Home Equity Loan, Equity Loans, Loan Rates, Information

Bookmark Home Equity Loans

Home Equity Loans

  • Home Equity Loan Insight
  • Find tips and news regarding equity loans.
  • Read informative articles and provide your input
Start Learning

What is HELOC?

The Home Equity Line of Credit rates is a loan in which the borrowing and the lending party agree to a maximum amount of a loan within a given period of time. It requires a property to be pledged as security for the loan. It is different from a reverse mortgage or conventional loans, in that the borrower does not get the entire amount up front. It is a line of credit in which the total borrowed amount does not exceed the maximum agreed sum. In practice, it resembles a credit card. The borrower is given a specific credit limit that they can borrow up to. The draw period can typically last from five to thirty five years and the borrower can withdraw funds whenever the need arises; then the amount used is paid back with interest. At the end of the draw period, the borrower can pay the full principal amount borrowed, pay a balloon payment (that is one large payment at the end of the loan term), or pay depending on the loan amortization schedule.

A home equity line of credit is sought after because it has significantly lower interest rates associated with it. This is because the home is used as collateral and it is considered a safe loan by most lenders. If payments are not made, they can have the home foreclosed. Also, people can qualify for it even if their credit rating is bad, provided they own a home. Usually this type of a loan is sought when a large amount of money is needed for major expenses in one’s life.

HELOC vs. Conventional Loan

This type of loan has a variable interest rate, meaning the interest rate will change over time. What makes the loan very attractive is the fact that the interest paid is normally deductible under the majority of the federal and state income tax laws. The bottom line is that the cost of borrowing money does not end up being that high.

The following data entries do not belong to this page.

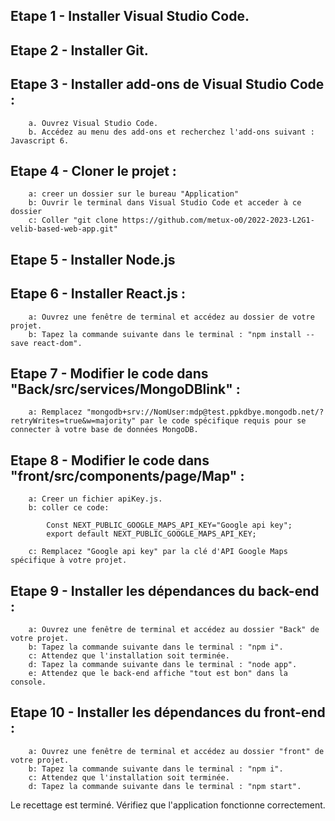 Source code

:## Etape 1 - Installer Visual Studio Code.

## Etape 2 - Installer Git.

## Etape 3 - Installer add-ons de Visual Studio Code :
		a. Ouvrez Visual Studio Code.
		b. Accédez au menu des add-ons et recherchez l'add-ons suivant : Javascript 6.

## Etape 4 - Cloner le projet :
		a: creer un dossier sur le bureau "Application"
		b: Ouvrir le terminal dans Visual Studio Code et acceder à ce dossier
		c: Coller "git clone https://github.com/metux-o0/2022-2023-L2G1-velib-based-web-app.git"

## Etape 5 - Installer Node.js 

## Etape 6 - Installer React.js :
		a: Ouvrez une fenêtre de terminal et accédez au dossier de votre projet.
		b: Tapez la commande suivante dans le terminal : "npm install --save react-dom".


## Etape 7 - Modifier le code dans "Back/src/services/MongoDBlink" :
	
		a: Remplacez "mongodb+srv://NomUser:mdp@test.ppkdbye.mongodb.net/?retryWrites=true&w=majority" par le code spécifique requis pour se connecter à votre base de données MongoDB.

## Etape 8 - Modifier le code dans "front/src/components/page/Map" :
		a: Creer un fichier apiKey.js.
		b: coller ce code:
	
			Const NEXT_PUBLIC_GOOGLE_MAPS_API_KEY="Google api key";
			export default NEXT_PUBLIC_GOOGLE_MAPS_API_KEY;

		c: Remplacez "Google api key" par la clé d'API Google Maps spécifique à votre projet.

## Etape 9 - Installer les dépendances du back-end :
		a: Ouvrez une fenêtre de terminal et accédez au dossier "Back" de votre projet.
		b: Tapez la commande suivante dans le terminal : "npm i".
		c: Attendez que l'installation soit terminée.
		d: Tapez la commande suivante dans le terminal : "node app".
		e: Attendez que le back-end affiche "tout est bon" dans la console.

## Etape 10 - Installer les dépendances du front-end :
		a: Ouvrez une fenêtre de terminal et accédez au dossier "front" de votre projet.
		b: Tapez la commande suivante dans le terminal : "npm i".
		c: Attendez que l'installation soit terminée.
		d: Tapez la commande suivante dans le terminal : "npm start".

Le recettage est terminé. Vérifiez que l'application fonctionne correctement.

While this makes it sound as if everyone should be running out and getting home equity line of credit rates, the problem is that most of the public cannot afford it. The majority of the people seeking this loan are though to be ‘Upside Down’. Meaning they owe more than the value of their home.
Suppose the value of the house owned is $90,000 on the open market and $80,000 is owed on it. Most of the time one can borrow more than the value of the house, perhaps up to $110,000. If the money is used for living a life of luxury, when the time to repay the loan comes, the $110,000 and an additional realtor fee at the rate of seven percent ($7,700 in this case) will have to be paid back. If the house is put on the market for $117,700, it will never sell because it is not worth that much, and the owner will be looking at foreclosure!

Sensible Use of Home Equity Line of Credit

HELOC is not necessarily all bad, provided one uses it effectively. There are some things that one needs to look at when seeking HELOC. Firstly, there should be no application fee associated with the loan and even if there is one, it should be refundable at closing. Next, there should be no loan appraisal costs attached. There are numerous no-costs loans available, just look for them. There should not be any checkwriting or account maintenances fees. If the loan is not used, there should not be any "no usage” fees. Some people just like to have funds available in case of emergencies and there should not be any penalty associated if it is not used.

The variable APR should be almost the same as the prime rate and this should be the only cost involved. Variable-rate plans that are secured by residential homes, must by law have a cap on the amount the interest can be raised by over the life of the loan. Some plans even limit how much the payment can go up by.

Find a lender whose rates are adjusted quarterly, not monthly, and increments should be around 0.5% or less. Also sign up with a flexible lender willing to let the loan be converted from a variable interest rate to a fixed rate during the life of the loan. The lender should provide the option to convert a portion or the entire loan into a fixed-term plan. While it is always best to pay the principle and not only the interest, get the option of interest only payments and use only if necessary. Lastly, there should be the unrestricted option to repay principal without penalty. One should be allowed to pay off the Home Equity Line of Credit rates at any time without having to pay any fines.